‘Spider-Man: Far from Home:’ The MCU’s Worthy New Standard Bearer in the Wake of ‘Avengers: Endgame’

‘Spider-Man: Far from Home:’ The MCU’s Worthy New Standard Bearer in the Wake of ‘Avengers: Endgame’

‘Spider-Man: Far from Home:’ The MCU’s Worthy New Standard Bearer in the Wake of ‘Avengers: Endgame’

I’ve always found that the hardest part of writing isn’t the ending (which carries with it all the weight of the preceding paragraphs) nor the meaty middle (where all of the most important points are made and elaborated on).  Rather, it’s the beginning: staring down those first few empty pages — white noise staring straight back at you — and having to figure out what to make out of all of this nothing.  Sure, I may have written on this particular topic before (I have, in this case for instance, written extensively on the MCU and previous Spider-Man movies quite extensively).  In some ways, it might be a direct continuance of some of those earlier works: building on certain ideas and themes whose initial groundwork was laid out weeks, months or even years in advance.  That doesn’t matter, however, when I’m never-the-less staring down those blank stretches of nothingness once again, at a loss for what to say and, most importantly, how first to say it.

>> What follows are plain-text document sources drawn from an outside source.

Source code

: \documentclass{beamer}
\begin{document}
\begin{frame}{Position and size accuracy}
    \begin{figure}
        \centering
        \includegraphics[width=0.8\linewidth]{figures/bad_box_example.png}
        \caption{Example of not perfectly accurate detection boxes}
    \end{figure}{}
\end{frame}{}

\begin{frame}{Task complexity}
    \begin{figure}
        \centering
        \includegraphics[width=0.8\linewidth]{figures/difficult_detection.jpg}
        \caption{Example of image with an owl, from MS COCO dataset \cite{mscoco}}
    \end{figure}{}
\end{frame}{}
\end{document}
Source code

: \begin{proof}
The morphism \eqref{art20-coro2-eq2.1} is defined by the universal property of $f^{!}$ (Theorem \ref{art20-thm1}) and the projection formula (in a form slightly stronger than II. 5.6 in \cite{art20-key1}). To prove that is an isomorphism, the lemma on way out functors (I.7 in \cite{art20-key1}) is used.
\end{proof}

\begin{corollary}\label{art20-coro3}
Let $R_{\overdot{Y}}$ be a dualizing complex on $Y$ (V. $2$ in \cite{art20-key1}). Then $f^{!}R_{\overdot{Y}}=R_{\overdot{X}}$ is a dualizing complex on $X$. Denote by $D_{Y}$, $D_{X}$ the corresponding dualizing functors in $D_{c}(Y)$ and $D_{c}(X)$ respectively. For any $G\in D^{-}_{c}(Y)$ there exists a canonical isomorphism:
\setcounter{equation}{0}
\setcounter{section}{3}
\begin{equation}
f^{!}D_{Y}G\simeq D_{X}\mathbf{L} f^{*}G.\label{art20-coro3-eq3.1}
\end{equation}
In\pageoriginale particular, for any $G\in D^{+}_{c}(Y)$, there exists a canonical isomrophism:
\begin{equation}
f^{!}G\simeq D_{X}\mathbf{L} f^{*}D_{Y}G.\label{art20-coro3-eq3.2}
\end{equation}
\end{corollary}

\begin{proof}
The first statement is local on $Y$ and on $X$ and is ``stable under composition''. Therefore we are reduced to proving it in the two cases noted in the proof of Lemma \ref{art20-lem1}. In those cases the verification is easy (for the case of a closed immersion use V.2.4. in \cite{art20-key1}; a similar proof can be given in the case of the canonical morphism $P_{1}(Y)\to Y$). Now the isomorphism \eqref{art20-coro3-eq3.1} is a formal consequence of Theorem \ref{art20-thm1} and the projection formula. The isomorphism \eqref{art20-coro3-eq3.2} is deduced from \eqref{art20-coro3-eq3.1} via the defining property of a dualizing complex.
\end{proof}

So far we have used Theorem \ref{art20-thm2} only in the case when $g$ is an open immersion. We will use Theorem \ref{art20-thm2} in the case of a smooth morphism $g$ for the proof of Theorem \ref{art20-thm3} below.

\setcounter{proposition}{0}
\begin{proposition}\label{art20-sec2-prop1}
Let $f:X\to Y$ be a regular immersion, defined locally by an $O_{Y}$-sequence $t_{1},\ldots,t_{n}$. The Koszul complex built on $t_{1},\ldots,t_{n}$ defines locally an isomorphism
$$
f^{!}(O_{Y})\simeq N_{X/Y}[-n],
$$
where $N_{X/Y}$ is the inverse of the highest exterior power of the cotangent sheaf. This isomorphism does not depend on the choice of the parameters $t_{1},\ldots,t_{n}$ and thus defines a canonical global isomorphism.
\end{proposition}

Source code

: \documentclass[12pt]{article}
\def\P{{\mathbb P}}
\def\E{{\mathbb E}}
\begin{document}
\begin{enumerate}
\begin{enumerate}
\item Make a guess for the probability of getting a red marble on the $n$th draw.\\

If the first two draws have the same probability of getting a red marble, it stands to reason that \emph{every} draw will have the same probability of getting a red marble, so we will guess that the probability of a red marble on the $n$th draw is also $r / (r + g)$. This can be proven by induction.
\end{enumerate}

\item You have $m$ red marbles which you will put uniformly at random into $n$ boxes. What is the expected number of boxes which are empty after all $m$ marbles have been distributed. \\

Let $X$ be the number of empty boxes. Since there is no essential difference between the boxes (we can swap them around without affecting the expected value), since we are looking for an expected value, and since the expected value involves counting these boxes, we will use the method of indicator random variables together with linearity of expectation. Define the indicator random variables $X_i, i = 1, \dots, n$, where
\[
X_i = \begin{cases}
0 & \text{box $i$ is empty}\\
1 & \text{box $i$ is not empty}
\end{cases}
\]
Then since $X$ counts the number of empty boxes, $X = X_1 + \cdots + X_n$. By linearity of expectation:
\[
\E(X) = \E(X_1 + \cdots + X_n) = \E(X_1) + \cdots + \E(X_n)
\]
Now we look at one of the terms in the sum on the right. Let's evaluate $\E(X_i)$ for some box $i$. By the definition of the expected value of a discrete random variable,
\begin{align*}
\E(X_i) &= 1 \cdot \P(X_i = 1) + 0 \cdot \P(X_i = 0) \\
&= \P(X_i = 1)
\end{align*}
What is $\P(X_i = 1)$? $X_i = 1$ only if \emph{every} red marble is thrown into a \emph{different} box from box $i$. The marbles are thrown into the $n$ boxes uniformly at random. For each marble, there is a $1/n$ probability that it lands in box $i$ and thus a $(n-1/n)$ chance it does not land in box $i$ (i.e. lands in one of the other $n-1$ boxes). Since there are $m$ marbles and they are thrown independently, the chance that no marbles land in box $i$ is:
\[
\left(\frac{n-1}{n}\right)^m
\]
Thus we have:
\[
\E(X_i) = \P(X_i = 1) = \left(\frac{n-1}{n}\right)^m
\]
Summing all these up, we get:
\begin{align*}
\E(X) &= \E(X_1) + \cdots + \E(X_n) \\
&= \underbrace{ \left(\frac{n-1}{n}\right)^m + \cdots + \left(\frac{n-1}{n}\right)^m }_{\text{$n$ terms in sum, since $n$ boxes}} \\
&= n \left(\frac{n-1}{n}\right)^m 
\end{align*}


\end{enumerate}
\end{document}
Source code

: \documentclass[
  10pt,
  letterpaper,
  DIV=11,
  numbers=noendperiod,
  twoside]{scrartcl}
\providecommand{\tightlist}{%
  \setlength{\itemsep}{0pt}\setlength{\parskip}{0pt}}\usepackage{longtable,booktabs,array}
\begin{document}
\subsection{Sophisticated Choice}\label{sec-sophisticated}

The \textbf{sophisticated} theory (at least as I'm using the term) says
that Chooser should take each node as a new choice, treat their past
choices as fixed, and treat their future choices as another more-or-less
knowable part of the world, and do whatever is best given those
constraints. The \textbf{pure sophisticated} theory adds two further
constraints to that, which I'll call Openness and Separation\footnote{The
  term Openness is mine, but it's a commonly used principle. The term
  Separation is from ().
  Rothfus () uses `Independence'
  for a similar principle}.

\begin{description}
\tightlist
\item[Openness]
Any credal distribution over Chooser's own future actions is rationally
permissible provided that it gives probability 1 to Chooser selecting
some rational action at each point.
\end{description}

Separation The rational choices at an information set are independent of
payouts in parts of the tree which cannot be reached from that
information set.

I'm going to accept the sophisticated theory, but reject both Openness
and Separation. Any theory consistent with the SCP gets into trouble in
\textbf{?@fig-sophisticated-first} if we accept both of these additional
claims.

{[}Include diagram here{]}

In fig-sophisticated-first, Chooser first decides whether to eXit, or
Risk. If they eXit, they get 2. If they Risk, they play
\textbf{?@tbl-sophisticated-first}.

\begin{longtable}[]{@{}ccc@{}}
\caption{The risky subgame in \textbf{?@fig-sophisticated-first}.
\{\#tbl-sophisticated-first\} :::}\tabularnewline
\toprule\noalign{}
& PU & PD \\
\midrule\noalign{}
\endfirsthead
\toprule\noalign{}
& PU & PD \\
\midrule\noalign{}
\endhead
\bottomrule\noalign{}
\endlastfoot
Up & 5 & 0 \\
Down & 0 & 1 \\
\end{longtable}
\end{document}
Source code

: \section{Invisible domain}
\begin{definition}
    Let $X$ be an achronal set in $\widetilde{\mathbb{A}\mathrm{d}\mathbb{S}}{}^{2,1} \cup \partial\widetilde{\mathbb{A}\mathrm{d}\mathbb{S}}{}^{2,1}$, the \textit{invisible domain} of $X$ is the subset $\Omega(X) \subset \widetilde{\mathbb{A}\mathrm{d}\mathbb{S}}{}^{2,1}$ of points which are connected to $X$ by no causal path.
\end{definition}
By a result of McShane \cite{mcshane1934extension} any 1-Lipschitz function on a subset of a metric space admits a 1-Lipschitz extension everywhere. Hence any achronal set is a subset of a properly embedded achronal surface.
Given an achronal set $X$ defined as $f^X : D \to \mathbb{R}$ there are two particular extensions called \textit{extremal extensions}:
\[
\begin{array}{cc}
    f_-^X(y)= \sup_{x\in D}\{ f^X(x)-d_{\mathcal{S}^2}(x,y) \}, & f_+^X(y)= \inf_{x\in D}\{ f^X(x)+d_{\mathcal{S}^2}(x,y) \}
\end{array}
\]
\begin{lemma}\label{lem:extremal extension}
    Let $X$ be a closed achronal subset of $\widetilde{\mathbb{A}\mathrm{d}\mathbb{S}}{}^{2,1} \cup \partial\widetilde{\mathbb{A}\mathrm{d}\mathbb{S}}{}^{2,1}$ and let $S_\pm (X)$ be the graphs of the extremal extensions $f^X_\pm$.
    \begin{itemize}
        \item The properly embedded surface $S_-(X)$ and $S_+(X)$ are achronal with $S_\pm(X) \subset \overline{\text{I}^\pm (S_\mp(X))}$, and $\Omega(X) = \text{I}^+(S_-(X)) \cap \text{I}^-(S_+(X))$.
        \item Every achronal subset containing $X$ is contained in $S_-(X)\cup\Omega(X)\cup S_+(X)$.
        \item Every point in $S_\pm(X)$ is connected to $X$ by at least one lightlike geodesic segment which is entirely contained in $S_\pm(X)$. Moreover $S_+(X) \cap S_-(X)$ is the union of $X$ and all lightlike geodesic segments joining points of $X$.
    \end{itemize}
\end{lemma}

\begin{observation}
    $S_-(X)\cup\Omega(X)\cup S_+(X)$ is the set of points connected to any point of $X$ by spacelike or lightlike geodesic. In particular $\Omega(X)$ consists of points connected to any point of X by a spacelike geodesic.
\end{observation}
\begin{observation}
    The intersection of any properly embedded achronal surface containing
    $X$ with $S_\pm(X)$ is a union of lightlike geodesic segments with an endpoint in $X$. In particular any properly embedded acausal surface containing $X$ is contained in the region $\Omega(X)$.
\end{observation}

In releasing Spider-Man: Far from Home (2019) in the immediate aftermath of Avengers: Endgame (2019), this is the very same issue that faced Marvel Studios: how to build something from the vast nothingness where once the Infinity Saga, now enshrined in the sacrosanct canon of phases past, stood in all its glory.  It’s a problem that the mega-franchise hasn’t faced in over a decade, when they first had to figure out Iron Man (2008) in order to start the ball rolling on this whole crazy venture, the then-labeled “Marvel Experiment.”

‘Spider-Man: Far from Home:’ The MCU’s Worthy New Standard Bearer in the Wake of ‘Avengers: Endgame’

Avengers: Endgame was just that: not just AN end, but THE end — the end of the third production cycle of MCU, the end of the Infinity Saga, the end of the original Avengers, the end of the MCU… or at least, the MCU borne out of the madcap imagination of late great Stan Lee.  It didn’t matter that there were 22 movies worth of material to build on, constituting more than a decade of the very pinnacle of blockbuster filmmaking.  It didn’t matter that there was a brand-new status quo to explore, and new character dynamics to play with inside of that new status quo.  What mattered is that it was that same old dreaded Page 1 staring back at them — apotheotic white space — and nothing more.

But, of course, “every new beginning comes from some other beginning’s end,” and what filled that once-blank space was Spider-Man: Far from Home: a bold, arresting and deeply gripping film that makes a point of addressing that very legacy that the film is coming of: Endgame, Iron Man (2008), The First Avenger (2011) and the first Avengers (2012).  So how did the movie do?  Let’s start at the beginning.

‘Spider-Man: Far from Home:’ The MCU’s Worthy New Standard Bearer in the Wake of ‘Avengers: Endgame’

As the film opens, the world is still reeling from the revelations of the Avengers’ final battle against Thanos.  Those who had been snapped out of existence are now returned, and many of the heroes of the past decades have passed on.  The world needs a new Iron Man and Tony Stark’s heir apparent, everybody’s friendly neighborhood Spider-Man, is resoundingly not up for the task.  Weighed down by the shoes that he’s expected to fill, all Peter Parker wants to do is have fun on an ordinary, heroics-free class trip to Europe, confess his feelings to his classroom crush and kiss her at the top of the Eifel Tower.  Fate, and SHIELD director Nick Fury, have other plans for him however.  Enlisted to help Fury’s latest superhero heavyweight, Quentin Beck — the mysterious Mysterio — Parker finds himself caught between a rock and a hard place: having to juggle his would-be normal teenage life and the heavy responsibilities that come part and parcel with his powers.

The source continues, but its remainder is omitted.